> What is required
Pick out every line of the entries below where "alerta" occurs, and copy those lines.

> Record set

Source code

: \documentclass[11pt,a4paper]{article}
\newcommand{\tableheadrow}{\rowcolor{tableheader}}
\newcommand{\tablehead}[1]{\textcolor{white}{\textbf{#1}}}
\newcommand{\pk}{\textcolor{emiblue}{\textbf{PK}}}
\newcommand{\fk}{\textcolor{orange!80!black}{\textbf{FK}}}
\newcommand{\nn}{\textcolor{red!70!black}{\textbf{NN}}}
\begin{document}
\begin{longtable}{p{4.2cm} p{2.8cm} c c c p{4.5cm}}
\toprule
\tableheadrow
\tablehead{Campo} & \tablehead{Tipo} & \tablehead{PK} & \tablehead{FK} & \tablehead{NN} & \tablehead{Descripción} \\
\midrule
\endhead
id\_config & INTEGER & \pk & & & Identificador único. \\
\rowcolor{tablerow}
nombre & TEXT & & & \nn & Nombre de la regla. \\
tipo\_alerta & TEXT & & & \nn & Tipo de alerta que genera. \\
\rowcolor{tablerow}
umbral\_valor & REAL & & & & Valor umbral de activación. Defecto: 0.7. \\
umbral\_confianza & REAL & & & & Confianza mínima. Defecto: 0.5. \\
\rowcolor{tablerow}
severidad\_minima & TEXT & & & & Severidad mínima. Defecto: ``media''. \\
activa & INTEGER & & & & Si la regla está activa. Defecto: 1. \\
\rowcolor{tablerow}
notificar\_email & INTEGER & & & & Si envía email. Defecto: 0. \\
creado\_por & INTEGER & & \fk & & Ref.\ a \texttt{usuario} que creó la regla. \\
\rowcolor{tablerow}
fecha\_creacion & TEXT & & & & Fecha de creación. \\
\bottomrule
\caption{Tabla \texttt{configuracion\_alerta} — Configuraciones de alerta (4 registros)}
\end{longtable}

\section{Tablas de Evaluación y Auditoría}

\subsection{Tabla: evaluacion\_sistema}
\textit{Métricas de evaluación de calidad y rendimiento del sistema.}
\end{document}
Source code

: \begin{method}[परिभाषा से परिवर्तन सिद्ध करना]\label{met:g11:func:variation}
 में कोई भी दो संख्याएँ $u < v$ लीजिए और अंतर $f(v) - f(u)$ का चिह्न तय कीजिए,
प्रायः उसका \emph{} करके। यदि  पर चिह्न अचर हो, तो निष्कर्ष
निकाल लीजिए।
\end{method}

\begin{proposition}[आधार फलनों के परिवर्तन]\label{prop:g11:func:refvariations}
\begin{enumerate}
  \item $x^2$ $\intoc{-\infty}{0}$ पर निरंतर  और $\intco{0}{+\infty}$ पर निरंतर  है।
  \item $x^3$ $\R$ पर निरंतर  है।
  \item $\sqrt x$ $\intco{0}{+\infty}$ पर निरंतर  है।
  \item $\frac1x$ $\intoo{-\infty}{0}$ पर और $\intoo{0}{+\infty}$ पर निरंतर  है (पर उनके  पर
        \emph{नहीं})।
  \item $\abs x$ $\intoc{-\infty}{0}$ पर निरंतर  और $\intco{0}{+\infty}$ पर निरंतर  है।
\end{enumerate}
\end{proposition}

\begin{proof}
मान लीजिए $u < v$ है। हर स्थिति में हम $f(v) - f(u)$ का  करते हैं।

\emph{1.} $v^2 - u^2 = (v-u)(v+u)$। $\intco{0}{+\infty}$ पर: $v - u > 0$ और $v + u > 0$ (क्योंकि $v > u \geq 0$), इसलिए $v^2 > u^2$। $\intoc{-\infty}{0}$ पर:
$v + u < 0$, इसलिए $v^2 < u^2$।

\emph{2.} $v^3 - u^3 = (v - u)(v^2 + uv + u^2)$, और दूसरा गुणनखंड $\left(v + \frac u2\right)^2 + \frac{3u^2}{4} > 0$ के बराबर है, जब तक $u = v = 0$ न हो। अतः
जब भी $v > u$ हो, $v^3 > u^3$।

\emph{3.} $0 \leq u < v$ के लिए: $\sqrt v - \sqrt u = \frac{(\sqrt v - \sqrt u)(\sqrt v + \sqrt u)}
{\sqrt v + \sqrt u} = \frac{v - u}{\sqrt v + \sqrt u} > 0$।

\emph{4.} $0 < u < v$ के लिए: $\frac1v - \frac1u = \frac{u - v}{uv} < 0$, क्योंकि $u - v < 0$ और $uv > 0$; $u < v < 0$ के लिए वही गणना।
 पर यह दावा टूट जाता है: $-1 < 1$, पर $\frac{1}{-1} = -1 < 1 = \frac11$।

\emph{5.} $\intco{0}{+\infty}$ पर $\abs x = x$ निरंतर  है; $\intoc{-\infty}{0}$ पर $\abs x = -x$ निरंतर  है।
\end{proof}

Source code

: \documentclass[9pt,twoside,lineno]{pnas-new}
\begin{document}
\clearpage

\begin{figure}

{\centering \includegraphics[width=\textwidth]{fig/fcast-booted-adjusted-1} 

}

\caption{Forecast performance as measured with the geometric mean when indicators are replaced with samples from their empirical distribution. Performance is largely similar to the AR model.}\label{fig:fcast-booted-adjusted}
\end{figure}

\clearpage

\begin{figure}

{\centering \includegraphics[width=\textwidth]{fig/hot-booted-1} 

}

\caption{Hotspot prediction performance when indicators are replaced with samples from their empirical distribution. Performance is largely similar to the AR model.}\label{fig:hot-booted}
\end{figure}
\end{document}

> Exercise output
tipo\_alerta & TEXT & & & \nn & Tipo de alerta que genera. \\
\caption{Tabla \texttt{configuracion\_alerta} — Configuraciones de alerta (4 registros)}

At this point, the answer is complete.